Alzheimer's disease in most cases effects people in their late sixties or more. It is the reason for many cases of dementia wherein the transmitters, cells and the nerves in the brain are the target of the disease, making the brain to shrink and gaps to develop, also leading to shortage of brain chemicals which are important for the messages to be communicated within the brain. It all starts with loss of memory, sudden change of moods, and incoherent talk, making the effected person confused, thereby leaving him with feelings of anger or frustration, loss of confidence, loss of interest in one's life and a typically scared feeling. One in twenty is effected in their late 60years onwards and one in five , 80 years onwards.

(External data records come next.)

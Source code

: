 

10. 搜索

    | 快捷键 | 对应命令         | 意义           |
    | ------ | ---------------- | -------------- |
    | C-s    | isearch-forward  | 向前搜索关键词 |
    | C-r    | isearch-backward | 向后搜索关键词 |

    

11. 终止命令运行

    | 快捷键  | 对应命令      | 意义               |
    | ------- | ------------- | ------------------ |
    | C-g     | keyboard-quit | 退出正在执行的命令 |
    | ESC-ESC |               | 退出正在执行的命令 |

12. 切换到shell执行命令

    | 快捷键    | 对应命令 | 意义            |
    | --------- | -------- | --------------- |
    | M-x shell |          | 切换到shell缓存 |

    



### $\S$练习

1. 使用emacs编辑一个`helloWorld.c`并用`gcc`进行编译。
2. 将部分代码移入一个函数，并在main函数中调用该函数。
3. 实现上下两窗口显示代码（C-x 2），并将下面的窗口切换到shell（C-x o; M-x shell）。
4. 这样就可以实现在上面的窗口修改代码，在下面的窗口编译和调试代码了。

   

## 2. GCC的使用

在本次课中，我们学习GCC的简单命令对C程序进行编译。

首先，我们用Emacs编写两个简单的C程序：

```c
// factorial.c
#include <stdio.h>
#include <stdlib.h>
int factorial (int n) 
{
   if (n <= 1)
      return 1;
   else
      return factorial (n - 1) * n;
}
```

Initially Alzheimer’s disease is denoted by simple memory loss such as forgetfulness as well as difficulty and delay in doing simple calculations of mathematics. Then as it progresses there is a sudden change of moods and frustration because of the anxiety caused due to the brain's loss of awareness of place and time with difficulty even in remembering the day, date or year. They may even forget to remember who they are or where they stay. the further development stage of the disease will pave way for hallucinations , (like seeing things that don’t really exist or hearing strange sounds and fright of being under attack) people tend to become highly suspicious and violent. the speech is also notably effected giving way to irrelevant talk , with interest fading from the worldly things. there is a definite change in the regular eating habits and difficulty in recognizing simple & familiar things or objects. Furthermore inhibition lacking and strange emotional changes, urinating and passing stools without being conscious of hygiene is also set in, thus neglecting self care.

There are many factors for the development of Alzheimer’s disease , though the age factor is a major reason for Alzheimer’s, there is a section of people with history of down's syndrome in the family, since Alzheimer’s is a strain of down's syndrome. Researchers are also of the belief that those with high cholesterol levels and high blood pressure stand an increased chance of developing Alzheimer’s disease and so are those, who may have had severe head injuries accidentally. No known cure for Alzheimer’s disease exists.